On I went, out of the wood, passing the man leading without knowing I was going to do so. Flip-flap, flip-flap, jog-trot, jog-trot, curnchslap-crunchslap, across the middle of a broad field again, rhythmically running in my greyhound effortless fashion, knowing I had won the race though it wasn't half over, won it if I wanted it, could go on for ten or fifteen or twenty miles if I had to and drop dead at the finish of it, which would be the same, in the end, as living an honest life like the governor wanted me to. -Alan Sillitoe, "Loneliness of the Long Distance Runner"
Thursday, July 15, 2010
Notes from the gym
-Without fail, every single time I get on the treadmill and crank the incline to anything over 10%, there will within a few minutes be a girl on the treadmill immediately next to me doing the same. I think girls at my gym are competitive. This makes me laugh.

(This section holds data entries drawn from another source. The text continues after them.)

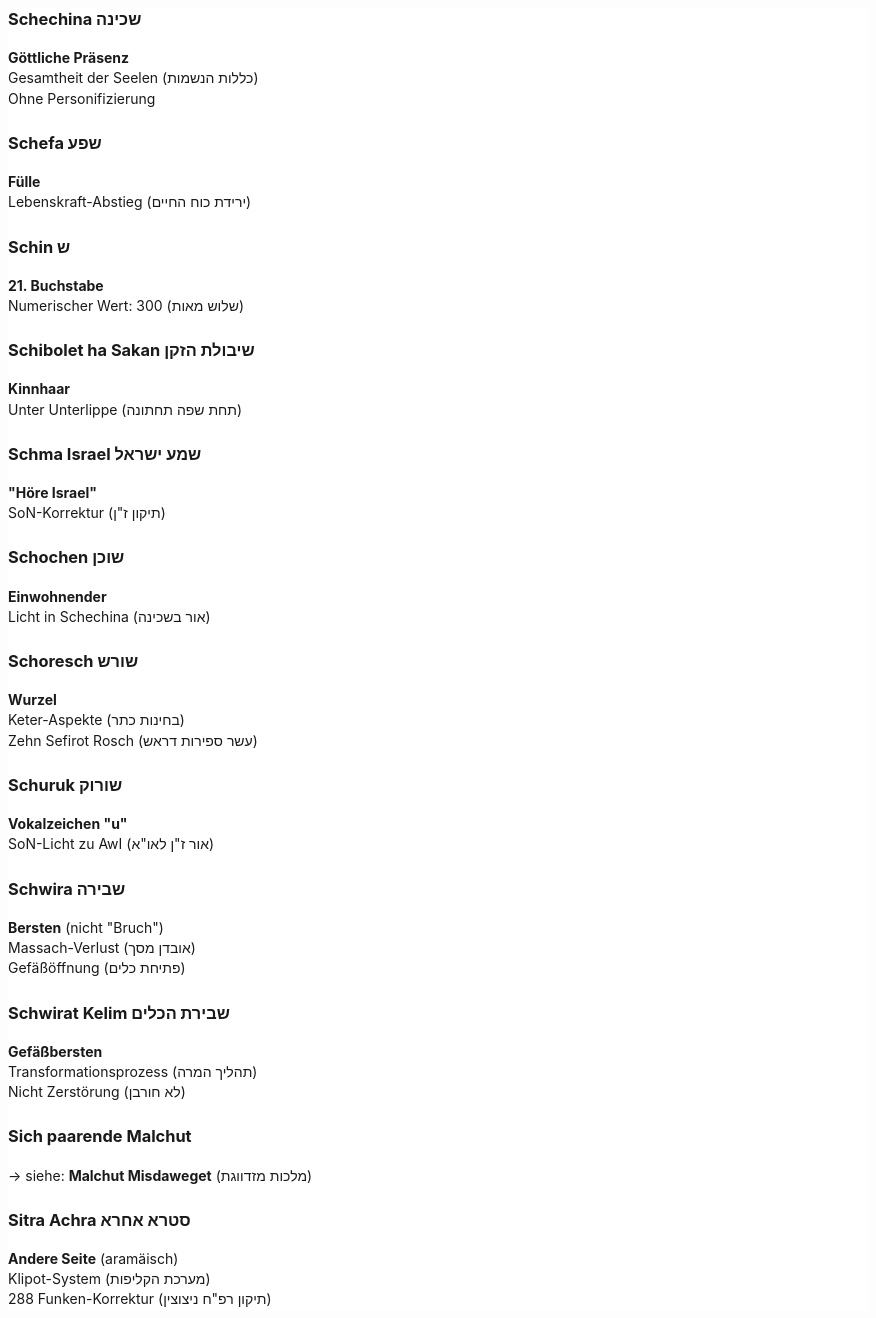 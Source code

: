### Schechina שכינה
**Göttliche Präsenz**  
Gesamtheit der Seelen (כללות הנשמות)  
Ohne Personifizierung

### Schefa שפע
**Fülle**  
Lebenskraft-Abstieg (ירידת כוח החיים)

### Schin ש
**21. Buchstabe**  
Numerischer Wert: 300 (שלוש מאות)

### Schibolet ha Sakan שיבולת הזקן
**Kinnhaar**  
Unter Unterlippe (תחת שפה תחתונה)

### Schma Israel שמע ישראל
**"Höre Israel"**  
SoN-Korrektur (תיקון ז"ן)

### Schochen שוכן
**Einwohnender**  
Licht in Schechina (אור בשכינה)

### Schoresch שורש
**Wurzel**  
Keter-Aspekte (בחינות כתר)  
Zehn Sefirot Rosch (עשר ספירות דראש)

### Schuruk שורוק
**Vokalzeichen "u"**  
SoN-Licht zu AwI (אור ז"ן לאו"א)

### Schwira שבירה
**Bersten** (nicht "Bruch")  
Massach-Verlust (אובדן מסך)  
Gefäßöffnung (פתיחת כלים)

### Schwirat Kelim שבירת הכלים
**Gefäßbersten**  
Transformationsprozess (תהליך המרה)  
Nicht Zerstörung (לא חורבן)

### Sich paarende Malchut
→ siehe: **Malchut Misdaweget** (מלכות מזדווגת)

### Sitra Achra סטרא אחרא
**Andere Seite** (aramäisch)  
Klipot-System (מערכת הקליפות)  
288 Funken-Korrektur (תיקון רפ"ח ניצוצין)
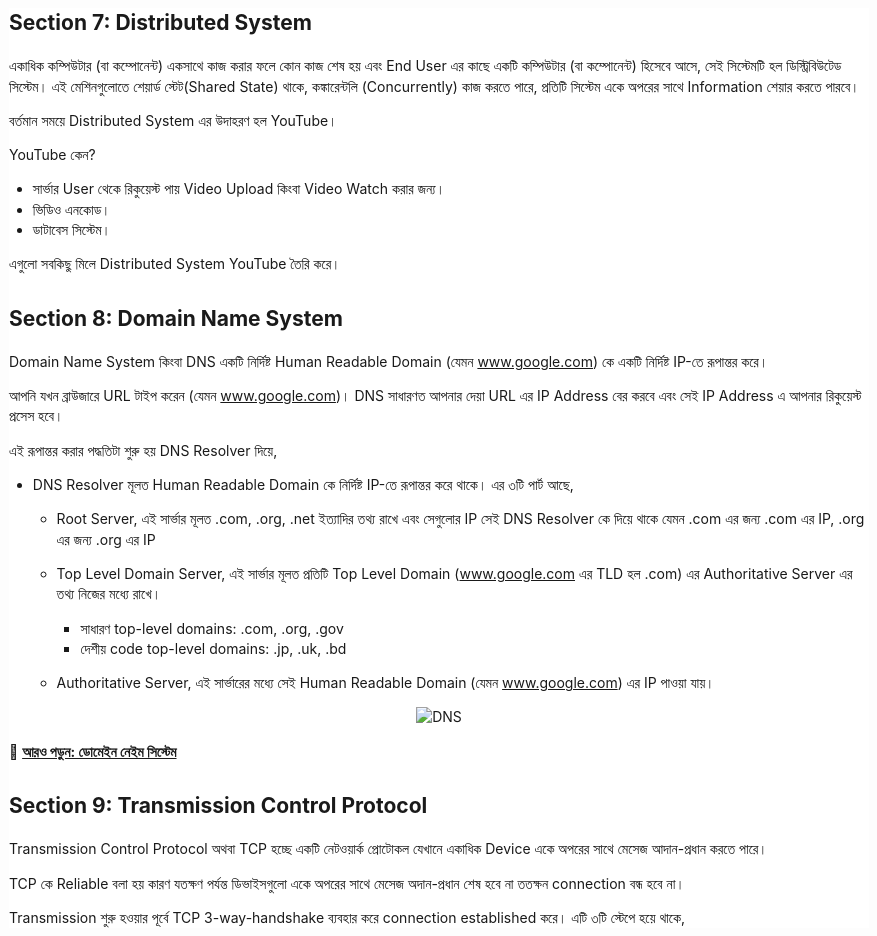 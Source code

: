 ## Section 7: Distributed System

একাধিক কম্পিউটার (বা কম্পোনেন্ট) একসাথে কাজ করার ফলে কোন কাজ শেষ হয় এবং End User এর কাছে একটি কম্পিউটার (বা কম্পোনেন্ট) হিসেবে আসে, সেই সিস্টেমটি হল ডিস্ট্রিবিউটেড সিস্টেম। এই মেশিনগুলোতে শেয়ার্ড স্টেট(Shared State) থাকে, কঙ্কারেন্টলি (Concurrently) কাজ করতে পারে, প্রতিটি সিস্টেম একে অপরের সাথে Information শেয়ার করতে পারবে।

বর্তমান সময়ে Distributed System এর উদাহরণ হল YouTube।

YouTube কেন?

- সার্ভার User থেকে রিকুয়েস্ট পায় Video Upload কিংবা Video Watch করার জন্য।
- ভিডিও এনকোড।
- ডাটাবেস সিস্টেম।

এগুলো সবকিছু মিলে Distributed System YouTube তৈরি করে।

## Section 8: Domain Name System

Domain Name System কিংবা DNS একটি নির্দিষ্ট Human Readable Domain (যেমন www.google.com) কে একটি নির্দিষ্ট IP-তে রূপান্তর করে।

আপনি যখন ব্রাউজারে URL টাইপ করেন (যেমন www.google.com)। DNS সাধারণত আপনার দেয়া URL এর IP Address বের করবে এবং সেই IP Address এ আপনার রিকুয়েস্ট প্রসেস হবে।

এই রূপান্তর করার পদ্ধতিটা শুরু হয় DNS Resolver দিয়ে,

- DNS Resolver মূলত Human Readable Domain কে নির্দিষ্ট IP-তে রূপান্তর করে থাকে। এর ৩টি পার্ট আছে,

  - Root Server, এই সার্ভার মূলত .com, .org, .net ইত্যাদির তথ্য রাখে এবং সেগুলোর IP সেই DNS Resolver কে দিয়ে থাকে যেমন .com এর জন্য .com এর IP, .org এর জন্য .org এর IP

  - Top Level Domain Server, এই সার্ভার মূলত প্রতিটি Top Level Domain (www.google.com এর TLD হল .com) এর Authoritative Server এর তথ্য নিজের মধ্যে রাখে।

    - সাধারণ top-level domains: .com, .org, .gov
    - দেশীয় code top-level domains: .jp, .uk, .bd

  - Authoritative Server, এই সার্ভারের মধ্যে সেই Human Readable Domain (যেমন www.google.com) এর IP পাওয়া যায়।

<p align="center">
  <img src="./images/dns.png" alt="DNS">
</p>

🔗 [**আরও পড়ুন: ডোমেইন নেইম সিস্টেম**](./sections/domain-name-system/README.md)

## Section 9: Transmission Control Protocol

Transmission Control Protocol অথবা TCP হচ্ছে একটি নেটওয়ার্ক প্রোটোকল যেখানে একাধিক Device একে অপরের সাথে মেসেজ আদান-প্রধান করতে পারে।

TCP কে Reliable বলা হয় কারণ যতক্ষণ পর্যন্ত ডিভাইসগুলো একে অপরের সাথে মেসেজ অদান-প্রধান শেষ হবে না ততক্ষন connection বন্ধ হবে না।

Transmission শুরু হওয়ার পূর্বে TCP 3-way-handshake ব্যবহার করে connection established করে। এটি ৩টি স্টেপে হয়ে থাকে,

-I saw a gentleman, dressed in running clothes, take a treadmill diagonal from me a few days ago. He got on the treadmill and stretched... and stretched... and stretched for about 10 minutes. Everything about him said "serious runner," from the clothes to the build to the shoes. He proceeded to start running, and I watched do his first couple of miles... at a 12 minute mile pace. Just goes to show you: Tracy, you are judgmental.